Although the appeal to the Supreme Court concerned only the private nuisance aspect of the claim, the Court commented that the residents did not need to rely on Article 8 of the ECHR.
Although this is the first time that the visual intrusion of land has been considered as a nuisance, it does not mean that we will see a huge rise in successful claims going forward. The Supreme Court recognised that CCTV and camera phones could be used overlook land but they were also very clear that the circumstances in which this might constitute nuisance could be rare. Future cases will depend on how broadly the courts interpret this decision, but it seems likely that it will be treated narrowly and only used in exceptional circumstances, such as this.

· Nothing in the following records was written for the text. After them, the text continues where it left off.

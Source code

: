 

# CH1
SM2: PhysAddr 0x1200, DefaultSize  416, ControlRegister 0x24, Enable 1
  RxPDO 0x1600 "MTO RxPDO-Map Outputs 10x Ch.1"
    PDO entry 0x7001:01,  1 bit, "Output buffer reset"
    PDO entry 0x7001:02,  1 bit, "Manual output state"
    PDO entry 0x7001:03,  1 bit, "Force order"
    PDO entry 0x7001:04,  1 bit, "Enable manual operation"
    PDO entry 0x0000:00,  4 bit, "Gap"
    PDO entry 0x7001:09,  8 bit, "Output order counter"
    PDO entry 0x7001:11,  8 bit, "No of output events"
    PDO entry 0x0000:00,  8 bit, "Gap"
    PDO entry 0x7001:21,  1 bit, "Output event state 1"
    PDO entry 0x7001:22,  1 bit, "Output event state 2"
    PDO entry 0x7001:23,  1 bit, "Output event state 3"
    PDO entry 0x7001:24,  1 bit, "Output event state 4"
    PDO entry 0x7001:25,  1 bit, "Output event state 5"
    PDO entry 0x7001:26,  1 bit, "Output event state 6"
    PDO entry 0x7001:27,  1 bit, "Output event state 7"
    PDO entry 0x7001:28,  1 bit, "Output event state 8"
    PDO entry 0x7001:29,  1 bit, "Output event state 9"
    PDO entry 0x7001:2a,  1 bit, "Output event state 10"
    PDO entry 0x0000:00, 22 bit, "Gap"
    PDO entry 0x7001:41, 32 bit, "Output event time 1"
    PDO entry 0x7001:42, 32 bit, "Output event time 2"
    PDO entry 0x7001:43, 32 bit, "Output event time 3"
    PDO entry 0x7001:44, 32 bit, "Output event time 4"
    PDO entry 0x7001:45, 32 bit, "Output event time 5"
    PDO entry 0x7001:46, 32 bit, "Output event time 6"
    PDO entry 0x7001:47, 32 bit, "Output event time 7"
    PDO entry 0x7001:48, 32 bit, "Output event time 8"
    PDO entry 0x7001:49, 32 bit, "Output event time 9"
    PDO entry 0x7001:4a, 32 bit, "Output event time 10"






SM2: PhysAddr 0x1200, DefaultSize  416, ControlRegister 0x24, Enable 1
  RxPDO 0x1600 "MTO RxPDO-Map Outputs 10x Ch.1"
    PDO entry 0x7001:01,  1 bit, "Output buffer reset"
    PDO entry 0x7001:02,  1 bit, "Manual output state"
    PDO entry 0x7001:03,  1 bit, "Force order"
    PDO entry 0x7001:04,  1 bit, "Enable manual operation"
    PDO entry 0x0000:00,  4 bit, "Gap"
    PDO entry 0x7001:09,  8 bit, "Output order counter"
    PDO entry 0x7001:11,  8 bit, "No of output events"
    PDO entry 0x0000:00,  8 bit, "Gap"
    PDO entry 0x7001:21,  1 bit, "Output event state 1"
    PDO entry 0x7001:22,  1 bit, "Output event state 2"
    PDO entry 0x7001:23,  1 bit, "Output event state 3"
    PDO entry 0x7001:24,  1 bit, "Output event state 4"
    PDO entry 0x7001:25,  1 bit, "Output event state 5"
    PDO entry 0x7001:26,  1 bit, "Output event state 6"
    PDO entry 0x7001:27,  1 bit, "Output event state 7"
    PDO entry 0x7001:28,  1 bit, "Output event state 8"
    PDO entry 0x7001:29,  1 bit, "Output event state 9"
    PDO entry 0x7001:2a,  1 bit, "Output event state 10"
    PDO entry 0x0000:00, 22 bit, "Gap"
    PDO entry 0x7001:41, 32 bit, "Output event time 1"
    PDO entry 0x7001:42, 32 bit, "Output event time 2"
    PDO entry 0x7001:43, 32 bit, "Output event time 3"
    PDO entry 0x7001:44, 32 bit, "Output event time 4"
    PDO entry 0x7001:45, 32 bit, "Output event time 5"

The case has now been returned to the High Court to determine a solution for the owners of the flats. The viewing platform is currently closed and may have to remain permanently closed if no agreement can be found by the parties.
Although this case may have limited application, property developers may need to be careful when designing properties to ensure that the units have a low risk of overlooking into nearby properties, especially if their proposed designs include communal rooftop areas or viewing platforms.